- DATASET ENTRIES -
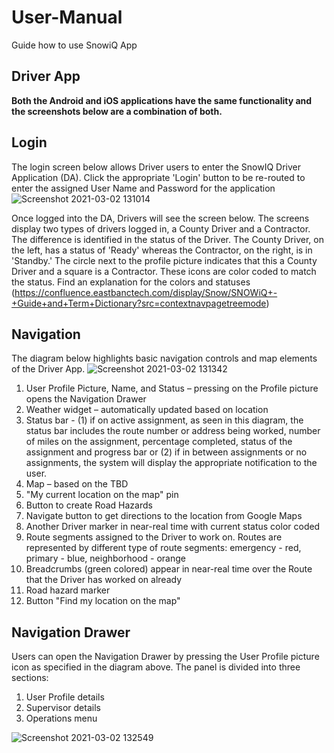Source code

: # User-Manual
Guide how to use SnowiQ App

## Driver App 
**Both the Android and iOS applications have the same functionality and the screenshots below are a combination of both.**

## Login 
The login screen below allows Driver users to enter the SnowIQ Driver Application (DA). Click the appropriate 'Login' button to be re-routed to enter the assigned User Name and Password for the application
![Screenshot 2021-03-02 131014](https://user-images.githubusercontent.com/79857237/109695112-8cd4e380-7b59-11eb-8c83-716743ad6fdf.png)

Once logged into the DA, Drivers will see the screen below. The screens display two types of drivers logged in, a County Driver and a Contractor. The difference is identified in the status of the Driver. The County Driver, on the left, has a status of 'Ready' whereas the Contractor, on the right, is in 'Standby.' The circle next to the profile picture indicates that this a County Driver and a square is a Contractor. These icons are color coded to match the status. Find an explanation for the colors and statuses (https://confluence.eastbanctech.com/display/Snow/SNOWiQ+-+Guide+and+Term+Dictionary?src=contextnavpagetreemode)

## Navigation 
The diagram below highlights basic navigation controls and map elements of the Driver App.
![Screenshot 2021-03-02 131342](https://user-images.githubusercontent.com/79857237/109694808-3667a500-7b59-11eb-8c58-4471ea1129be.png)

1. User Profile Picture, Name, and Status – pressing on the Profile picture opens the Navigation Drawer 
2. Weather widget – automatically updated based on location
3. Status bar -  (1) if on active assignment, as seen in this diagram, the status bar includes the route number or address being worked, number of miles on the assignment, percentage completed, status of the assignment and progress bar or (2) if in between assignments or no assignments, the system will display the appropriate notification to the user. 
4. Map – based on the TBD
5. "My current location on the map" pin
6. Button to create Road Hazards
7. Navigate button to get directions to the location from Google Maps
8. Another Driver marker in near-real time with current status color coded 
9. Route segments assigned to the Driver to work on. Routes are represented by different type of route segments: emergency - red, primary - blue, neighborhood - orange
10. Breadcrumbs (green colored) appear in near-real time over the Route that the Driver has worked on already 
11. Road hazard marker
12. Button "Find my location on the map"

## Navigation Drawer
Users can open the Navigation Drawer by pressing the User Profile picture icon as specified in the diagram above. The panel is divided into three sections:
1. User Profile details 
1. Supervisor details
1. Operations menu

![Screenshot 2021-03-02 132549](https://user-images.githubusercontent.com/79857237/109696248-d671fe00-7b5a-11eb-8e2a-61ad4544589e.png)




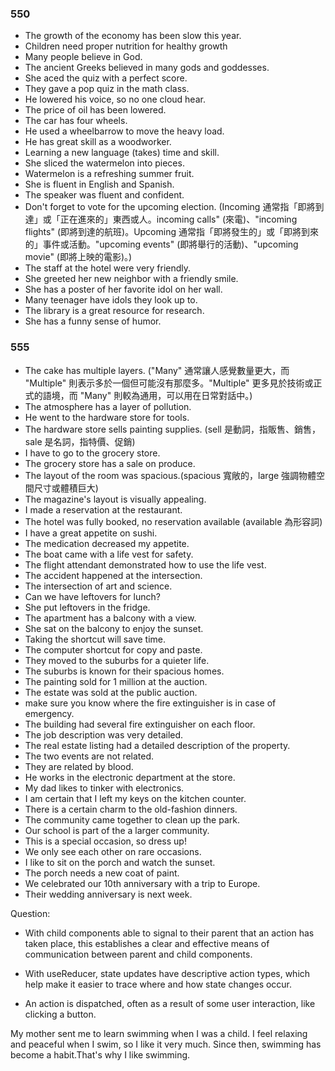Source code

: ### 550
- The growth of the economy has been slow this year.
- Children need proper nutrition for healthy growth
- Many people believe in God.
- The ancient Greeks believed in many gods and goddesses.
- She aced the quiz with a perfect score.
- They gave a pop quiz in the math class.
- He lowered his voice, so no one cloud hear.
- The price of oil has been lowered.
- The car has four wheels.
- He used a wheelbarrow to move the heavy load.
- He has great skill as a woodworker.
- Learning a new language (takes) time and skill.
- She sliced the watermelon into pieces.
- Watermelon is a refreshing summer fruit.
- She is fluent in English and Spanish. 
- The speaker was fluent and confident.
- Don't forget to vote for the upcoming election. (Incoming 通常指「即將到達」或「正在進來的」東西或人。incoming calls" (來電)、"incoming flights" (即將到達的航班)。Upcoming 通常指「即將發生的」或「即將到來的」事件或活動。"upcoming events" (即將舉行的活動)、"upcoming movie" (即將上映的電影)。)
- The staff at the hotel were very friendly.
- She greeted her new neighbor with a friendly smile.
- She has a poster of her favorite idol on her wall.
- Many teenager have idols they look up to.
- The library is a great resource for research.
- She has a funny sense of humor.

### 555
- The cake has multiple layers. ("Many" 通常讓人感覺數量更大，而 "Multiple" 則表示多於一個但可能沒有那麼多。"Multiple" 更多見於技術或正式的語境，而 "Many" 則較為通用，可以用在日常對話中。)
- The atmosphere has a layer of pollution.
- He went to the hardware store for tools.
- The hardware store sells painting supplies. (sell 是動詞，指販售、銷售，sale 是名詞，指特價、促銷)
- I have to go to the grocery store.
- The grocery store has a sale on produce.
- The layout of the room was spacious.(spacious 寬敞的，large 強調物體空間尺寸或體積巨大)
- The magazine's layout is visually appealing.
- I made a reservation at the restaurant.
- The hotel was fully booked, no reservation available (available 為形容詞)
- I have a great appetite on sushi.
- The medication decreased my appetite.
- The boat came with a life vest for safety.
- The flight attendant demonstrated how to use the life vest.
- The accident happened at the intersection.
- The intersection of art and science.
- Can we have leftovers for lunch?
- She put leftovers in the fridge.
- The apartment has a balcony with a view.
- She sat on the balcony to enjoy the sunset.
- Taking the shortcut will save time.
- The computer shortcut for copy and paste.
- They moved to the suburbs for a quieter life.
- The suburbs is known for their spacious homes.
- The painting sold for 1 million at the auction.
- The estate was sold at the public auction.
- make sure you know where the fire extinguisher is in case of emergency.
- The building had several fire extinguisher on each floor.
- The job description was very detailed.
- The real estate listing had a detailed description of the property.
- The two events are not related.
- They are related by blood.
- He works in the electronic department at the store.
- My dad likes to tinker with electronics.
- I am certain that I left my keys on the kitchen counter.
- There is a certain charm to the old-fashion dinners.
- The community came together to clean up the park.
- Our school is part of the a larger community.
- This is a special occasion, so dress up!
- We only see each other on rare occasions.
- I like to sit on the porch and watch the sunset.
- The porch needs a new coat of paint.
- We celebrated our 10th anniversary with a trip to Europe.
- Their wedding anniversary is next week.

Question:
- With child components able to signal to their parent that an action has taken place, this establishes a clear and effective means of communication between parent and child components.

- With useReducer, state updates
have descriptive action types, which help make it easier to trace where and how state changes occur.

- An action is dispatched, often as a result of some user interaction, like clicking a button.


My mother sent me to learn swimming when I was a child. I feel relaxing and peaceful when I swim, so I like it very much. Since then, swimming has become a habit.That's why I like swimming.

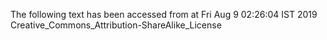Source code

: The following text has been accessed from at Fri Aug 9 02:26:04 IST 2019
Creative_Commons_Attribution-ShareAlike_License
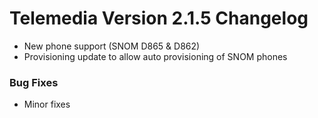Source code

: # Telemedia Version 2.1.5 Changelog

* New phone support (SNOM D865 & D862)
* Provisioning update to allow auto provisioning of SNOM phones

### Bug Fixes
* Minor fixes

- INSTRUCTIONS TO FOLLOW -
Across the entries above, how many lines contain the string "sale"? The number alone is the answer.

- EXERCISE RESULT -
2